Licensed HEIs are listed in the Ministry’s Public Register of HEIs.

=== Accreditation===
In Ukraine accreditation procedures include both accreditation of the programs of study in a certain field of study and specialization offered by HEIs, and institutional accreditation of HEIs.

==== Accreditation of programmes of study====
To have a study program accredited in a certain field of study and specialization, a HEI must meet the demands of the higher education standards in terms of its educational and professional provision. Programs of study are accredited in relation to the relevant qualification associated with a certain educational-proficiency level, and thus at a certain level of accreditation.

==== Institutional accreditation of HEIs ====
The status of a HEI is determined by the proportion of programs that it has accredited at particular levels. A higher education institution may receive institutional accreditation at a certain level, if at least two thirds of its specializations have already received accreditation at this level.

The Law of Ukraine On Higher Education (2002) establishes four levels of accreditation of higher education institutions.
1. Higher education institutions of the first accreditation level train Junior specialists;
2. Higher education institutions of the second accreditation level train Junior specialists and/or Bachelors;
3. Higher education institutions of the third accreditation level train Bachelors, Specialists and, in certain professions (specialities), Masters;
4. Higher education institutions of the fourth accreditation level train Bachelors, Masters and Specialists. Additional criteria for the institutions of the fourth accreditation level include postgraduate and Doctoral courses, high-level research and publications activities.

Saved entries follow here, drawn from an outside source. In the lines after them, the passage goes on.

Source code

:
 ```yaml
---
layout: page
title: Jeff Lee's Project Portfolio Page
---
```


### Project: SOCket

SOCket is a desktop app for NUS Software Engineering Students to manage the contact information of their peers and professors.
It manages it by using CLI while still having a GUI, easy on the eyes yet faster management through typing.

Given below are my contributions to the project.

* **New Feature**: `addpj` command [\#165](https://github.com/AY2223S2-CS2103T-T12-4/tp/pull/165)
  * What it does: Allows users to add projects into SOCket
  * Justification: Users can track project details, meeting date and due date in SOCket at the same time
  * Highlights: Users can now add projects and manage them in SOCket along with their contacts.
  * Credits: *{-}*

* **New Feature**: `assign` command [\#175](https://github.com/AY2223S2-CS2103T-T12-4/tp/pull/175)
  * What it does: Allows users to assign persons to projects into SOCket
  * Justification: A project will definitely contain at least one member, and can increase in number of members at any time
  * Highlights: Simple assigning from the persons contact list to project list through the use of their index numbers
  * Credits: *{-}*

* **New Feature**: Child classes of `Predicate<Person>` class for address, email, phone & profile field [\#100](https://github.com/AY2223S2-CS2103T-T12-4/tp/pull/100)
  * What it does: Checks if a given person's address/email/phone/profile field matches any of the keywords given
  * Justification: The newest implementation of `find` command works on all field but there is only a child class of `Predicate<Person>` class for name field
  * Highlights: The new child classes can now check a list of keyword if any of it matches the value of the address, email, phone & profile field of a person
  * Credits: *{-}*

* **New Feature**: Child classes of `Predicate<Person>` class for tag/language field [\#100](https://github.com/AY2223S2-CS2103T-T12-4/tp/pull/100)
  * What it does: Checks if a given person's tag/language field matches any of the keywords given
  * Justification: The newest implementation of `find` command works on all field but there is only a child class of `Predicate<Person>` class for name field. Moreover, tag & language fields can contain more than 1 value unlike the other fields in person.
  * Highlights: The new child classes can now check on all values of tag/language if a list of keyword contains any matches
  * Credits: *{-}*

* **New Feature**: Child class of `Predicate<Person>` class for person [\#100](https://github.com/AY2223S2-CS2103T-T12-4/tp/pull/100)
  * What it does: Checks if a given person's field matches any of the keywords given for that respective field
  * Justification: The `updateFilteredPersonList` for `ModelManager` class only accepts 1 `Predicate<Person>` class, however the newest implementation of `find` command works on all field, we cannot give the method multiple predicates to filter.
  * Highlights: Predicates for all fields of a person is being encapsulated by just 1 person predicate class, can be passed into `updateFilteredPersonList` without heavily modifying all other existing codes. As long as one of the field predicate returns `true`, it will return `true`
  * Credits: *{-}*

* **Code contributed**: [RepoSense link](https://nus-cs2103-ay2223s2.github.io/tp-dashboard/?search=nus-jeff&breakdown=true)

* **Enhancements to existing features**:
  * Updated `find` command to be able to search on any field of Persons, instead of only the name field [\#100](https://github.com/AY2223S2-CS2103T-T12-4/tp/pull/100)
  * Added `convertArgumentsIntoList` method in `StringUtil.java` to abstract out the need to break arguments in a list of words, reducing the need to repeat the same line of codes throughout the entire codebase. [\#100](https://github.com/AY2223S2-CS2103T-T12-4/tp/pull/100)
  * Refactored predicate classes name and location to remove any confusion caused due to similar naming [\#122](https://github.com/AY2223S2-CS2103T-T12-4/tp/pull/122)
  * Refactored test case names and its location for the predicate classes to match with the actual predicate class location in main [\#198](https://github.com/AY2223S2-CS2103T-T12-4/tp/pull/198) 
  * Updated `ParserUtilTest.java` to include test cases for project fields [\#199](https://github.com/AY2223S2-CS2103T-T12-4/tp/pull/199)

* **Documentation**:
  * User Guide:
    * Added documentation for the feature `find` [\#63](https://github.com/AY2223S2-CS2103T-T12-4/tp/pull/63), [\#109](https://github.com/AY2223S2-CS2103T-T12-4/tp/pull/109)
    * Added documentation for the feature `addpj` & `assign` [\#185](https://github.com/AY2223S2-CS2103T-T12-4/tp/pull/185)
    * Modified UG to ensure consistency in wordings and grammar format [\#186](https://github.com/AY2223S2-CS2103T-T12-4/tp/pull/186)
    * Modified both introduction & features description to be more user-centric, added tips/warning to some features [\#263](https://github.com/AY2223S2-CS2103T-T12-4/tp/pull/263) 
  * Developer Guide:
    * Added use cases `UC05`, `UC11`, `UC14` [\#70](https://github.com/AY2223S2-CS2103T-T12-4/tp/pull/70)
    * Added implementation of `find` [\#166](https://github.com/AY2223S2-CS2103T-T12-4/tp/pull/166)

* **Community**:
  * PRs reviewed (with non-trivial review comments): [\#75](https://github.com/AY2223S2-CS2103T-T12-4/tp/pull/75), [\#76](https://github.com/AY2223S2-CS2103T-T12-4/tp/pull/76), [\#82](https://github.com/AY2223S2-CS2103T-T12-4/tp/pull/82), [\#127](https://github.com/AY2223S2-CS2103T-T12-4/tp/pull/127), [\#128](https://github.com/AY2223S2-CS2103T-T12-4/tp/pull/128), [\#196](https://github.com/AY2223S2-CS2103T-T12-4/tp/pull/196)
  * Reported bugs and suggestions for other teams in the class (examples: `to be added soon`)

== Level structure of HEIs ==
There are six types of higher education institutions in Ukraine:
- Universities: have the fourth level of accreditation and may be multi-disciplinary establishments (follow a classical university model) or ‘branch’ (mono-disciplinary/specialist) establishments (focused on some particular professional field (Technical, Medical, Agricultural, Pedagogical, Economics, etc.)). They act as leading research and methodological centers in both fundamental and applied research.
- Academies: have the fourth level of accreditation. Their educational provision is concentrated in a specific branch of knowledge in which they also act as leading research and methodological centers in both fundamental and applied research fields;
- Institutes: have third and fourth level of accreditation. Their educational provision is concentrated in a specific branch of knowledge in which they also conduct research and methodological research in both fundamental and applied fields. They may be independent or a sub-unit of a university or academy;
- Conservatoires: have third and fourth level of accreditation. Their educational provision is concentrated in culture and the arts, specifically music. They also conduct research and act as leading centers in the areas of their activity;
- Colleges: have second level of accreditation largely related to the provision of training leading to the acquisition of specific higher education qualifications. They may also constitute sub-units within higher education establishments with third and fourth level accreditation;
- Technical Schools: have first level of accreditation. They carry out educational activity leading to specialist areas of knowledge and skills related to specific occupations. They may also constitute sub-units within higher education establishments with third and fourth level accreditation.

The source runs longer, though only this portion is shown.